Somewhere below are a line with "São Miguel do" and a later line with "Z. Chen, T.". Output exactly those lines and all lines between them.

(Collected data)

■ ■ ■ ■

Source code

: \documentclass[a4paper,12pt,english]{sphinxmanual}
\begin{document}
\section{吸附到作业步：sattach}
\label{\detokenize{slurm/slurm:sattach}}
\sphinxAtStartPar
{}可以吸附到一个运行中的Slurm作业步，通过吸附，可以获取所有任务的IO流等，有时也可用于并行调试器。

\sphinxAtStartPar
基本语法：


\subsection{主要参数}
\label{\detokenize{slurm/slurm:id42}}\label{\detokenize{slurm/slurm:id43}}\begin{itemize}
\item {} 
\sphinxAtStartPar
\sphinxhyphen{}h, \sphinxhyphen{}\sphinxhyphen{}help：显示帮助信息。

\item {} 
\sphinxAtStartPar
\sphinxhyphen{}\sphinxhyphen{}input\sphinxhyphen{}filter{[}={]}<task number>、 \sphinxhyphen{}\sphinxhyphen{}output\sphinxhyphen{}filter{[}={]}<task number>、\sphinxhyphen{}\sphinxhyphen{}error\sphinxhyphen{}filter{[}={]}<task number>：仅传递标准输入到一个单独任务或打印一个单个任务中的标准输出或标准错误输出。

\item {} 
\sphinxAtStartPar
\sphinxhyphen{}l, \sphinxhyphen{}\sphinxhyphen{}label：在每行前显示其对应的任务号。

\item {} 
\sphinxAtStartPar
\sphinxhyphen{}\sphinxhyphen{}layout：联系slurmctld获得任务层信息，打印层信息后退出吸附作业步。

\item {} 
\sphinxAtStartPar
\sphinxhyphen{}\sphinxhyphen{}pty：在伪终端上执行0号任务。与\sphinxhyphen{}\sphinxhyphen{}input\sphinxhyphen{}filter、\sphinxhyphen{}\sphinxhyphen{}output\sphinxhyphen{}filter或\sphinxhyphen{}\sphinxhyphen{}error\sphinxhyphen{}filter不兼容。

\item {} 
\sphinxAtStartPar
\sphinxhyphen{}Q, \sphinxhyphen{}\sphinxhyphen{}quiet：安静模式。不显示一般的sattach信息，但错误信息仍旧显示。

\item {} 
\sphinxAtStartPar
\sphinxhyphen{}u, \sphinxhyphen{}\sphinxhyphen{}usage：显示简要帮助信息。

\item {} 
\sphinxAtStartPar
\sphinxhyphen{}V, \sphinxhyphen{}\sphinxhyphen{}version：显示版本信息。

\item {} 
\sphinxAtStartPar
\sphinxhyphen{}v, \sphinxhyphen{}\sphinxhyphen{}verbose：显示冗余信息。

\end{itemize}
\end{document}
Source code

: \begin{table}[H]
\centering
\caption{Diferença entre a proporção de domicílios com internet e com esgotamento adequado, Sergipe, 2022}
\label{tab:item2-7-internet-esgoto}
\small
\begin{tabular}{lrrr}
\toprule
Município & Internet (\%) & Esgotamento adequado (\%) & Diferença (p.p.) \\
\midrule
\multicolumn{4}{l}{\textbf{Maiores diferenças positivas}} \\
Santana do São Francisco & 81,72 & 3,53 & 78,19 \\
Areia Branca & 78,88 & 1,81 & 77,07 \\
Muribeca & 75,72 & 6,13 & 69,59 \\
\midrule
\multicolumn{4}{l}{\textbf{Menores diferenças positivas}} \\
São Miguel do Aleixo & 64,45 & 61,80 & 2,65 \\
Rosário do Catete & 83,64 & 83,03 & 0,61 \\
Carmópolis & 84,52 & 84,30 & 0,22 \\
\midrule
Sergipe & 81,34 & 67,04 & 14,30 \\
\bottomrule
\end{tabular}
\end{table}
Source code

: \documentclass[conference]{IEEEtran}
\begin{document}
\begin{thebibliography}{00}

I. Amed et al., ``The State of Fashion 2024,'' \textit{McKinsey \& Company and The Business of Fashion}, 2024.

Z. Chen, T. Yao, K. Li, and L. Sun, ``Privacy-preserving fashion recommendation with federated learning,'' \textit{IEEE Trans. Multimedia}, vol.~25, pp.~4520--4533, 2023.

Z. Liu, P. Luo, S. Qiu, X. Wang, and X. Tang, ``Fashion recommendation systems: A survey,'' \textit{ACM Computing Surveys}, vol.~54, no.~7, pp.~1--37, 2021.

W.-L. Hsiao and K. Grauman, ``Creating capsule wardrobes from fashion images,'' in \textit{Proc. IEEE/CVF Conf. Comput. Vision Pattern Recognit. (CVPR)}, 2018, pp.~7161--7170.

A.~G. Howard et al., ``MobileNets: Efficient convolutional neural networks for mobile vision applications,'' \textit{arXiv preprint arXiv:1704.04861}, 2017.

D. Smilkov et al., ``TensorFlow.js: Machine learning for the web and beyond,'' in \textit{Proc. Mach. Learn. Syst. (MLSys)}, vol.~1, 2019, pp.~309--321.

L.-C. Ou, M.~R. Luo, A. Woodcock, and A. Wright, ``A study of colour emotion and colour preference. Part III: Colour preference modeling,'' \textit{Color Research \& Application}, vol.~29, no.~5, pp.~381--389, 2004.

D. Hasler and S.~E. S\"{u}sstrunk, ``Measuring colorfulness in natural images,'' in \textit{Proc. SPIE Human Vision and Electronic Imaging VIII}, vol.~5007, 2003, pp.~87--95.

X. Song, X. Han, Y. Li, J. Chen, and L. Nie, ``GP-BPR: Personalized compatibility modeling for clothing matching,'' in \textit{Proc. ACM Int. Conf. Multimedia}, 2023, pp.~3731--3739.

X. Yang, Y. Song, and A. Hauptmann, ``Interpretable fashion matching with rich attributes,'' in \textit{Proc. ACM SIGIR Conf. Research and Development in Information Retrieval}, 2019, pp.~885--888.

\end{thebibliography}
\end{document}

■ ■ ■ ■

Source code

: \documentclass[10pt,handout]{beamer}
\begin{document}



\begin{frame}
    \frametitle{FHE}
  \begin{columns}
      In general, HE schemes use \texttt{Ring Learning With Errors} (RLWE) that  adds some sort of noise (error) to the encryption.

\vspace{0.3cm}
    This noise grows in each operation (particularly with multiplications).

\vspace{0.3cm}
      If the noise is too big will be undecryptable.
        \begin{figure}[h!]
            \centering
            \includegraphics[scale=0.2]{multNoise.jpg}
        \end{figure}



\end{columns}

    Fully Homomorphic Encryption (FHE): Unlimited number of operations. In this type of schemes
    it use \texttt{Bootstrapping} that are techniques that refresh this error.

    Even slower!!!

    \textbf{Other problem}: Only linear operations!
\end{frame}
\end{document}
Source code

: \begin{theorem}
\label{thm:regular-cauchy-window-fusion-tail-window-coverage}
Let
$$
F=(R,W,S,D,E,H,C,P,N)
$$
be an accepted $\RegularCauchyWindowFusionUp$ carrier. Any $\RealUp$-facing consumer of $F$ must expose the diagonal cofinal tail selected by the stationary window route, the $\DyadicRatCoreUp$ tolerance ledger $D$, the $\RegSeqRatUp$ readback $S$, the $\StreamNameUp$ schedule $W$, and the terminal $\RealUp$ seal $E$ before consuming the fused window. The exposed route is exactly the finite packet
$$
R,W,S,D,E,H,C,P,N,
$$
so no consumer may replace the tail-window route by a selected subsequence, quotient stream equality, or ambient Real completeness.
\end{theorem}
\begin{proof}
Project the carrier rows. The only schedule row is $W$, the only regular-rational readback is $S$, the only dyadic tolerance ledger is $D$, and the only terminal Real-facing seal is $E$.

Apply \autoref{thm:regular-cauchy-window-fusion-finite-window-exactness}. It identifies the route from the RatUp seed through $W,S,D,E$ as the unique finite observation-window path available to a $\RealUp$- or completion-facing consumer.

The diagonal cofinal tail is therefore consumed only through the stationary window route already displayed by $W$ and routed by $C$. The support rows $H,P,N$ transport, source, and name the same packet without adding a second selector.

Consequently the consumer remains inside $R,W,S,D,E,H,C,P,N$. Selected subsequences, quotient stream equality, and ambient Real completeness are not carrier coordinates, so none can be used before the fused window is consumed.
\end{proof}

■ ■ ■ ■

## OUTPUT OF THE EXERCISE
São Miguel do Aleixo & 64,45 & 61,80 & 2,65 \\
Rosário do Catete & 83,64 & 83,03 & 0,61 \\
Carmópolis & 84,52 & 84,30 & 0,22 \\
\midrule
Sergipe & 81,34 & 67,04 & 14,30 \\
\bottomrule
\end{tabular}
\end{table}
Source code

: \documentclass[conference]{IEEEtran}
\begin{document}
\begin{thebibliography}{00}

I. Amed et al., ``The State of Fashion 2024,'' \textit{McKinsey \& Company and The Business of Fashion}, 2024.

Z. Chen, T. Yao, K. Li, and L. Sun, ``Privacy-preserving fashion recommendation with federated learning,'' \textit{IEEE Trans. Multimedia}, vol.~25, pp.~4520--4533, 2023.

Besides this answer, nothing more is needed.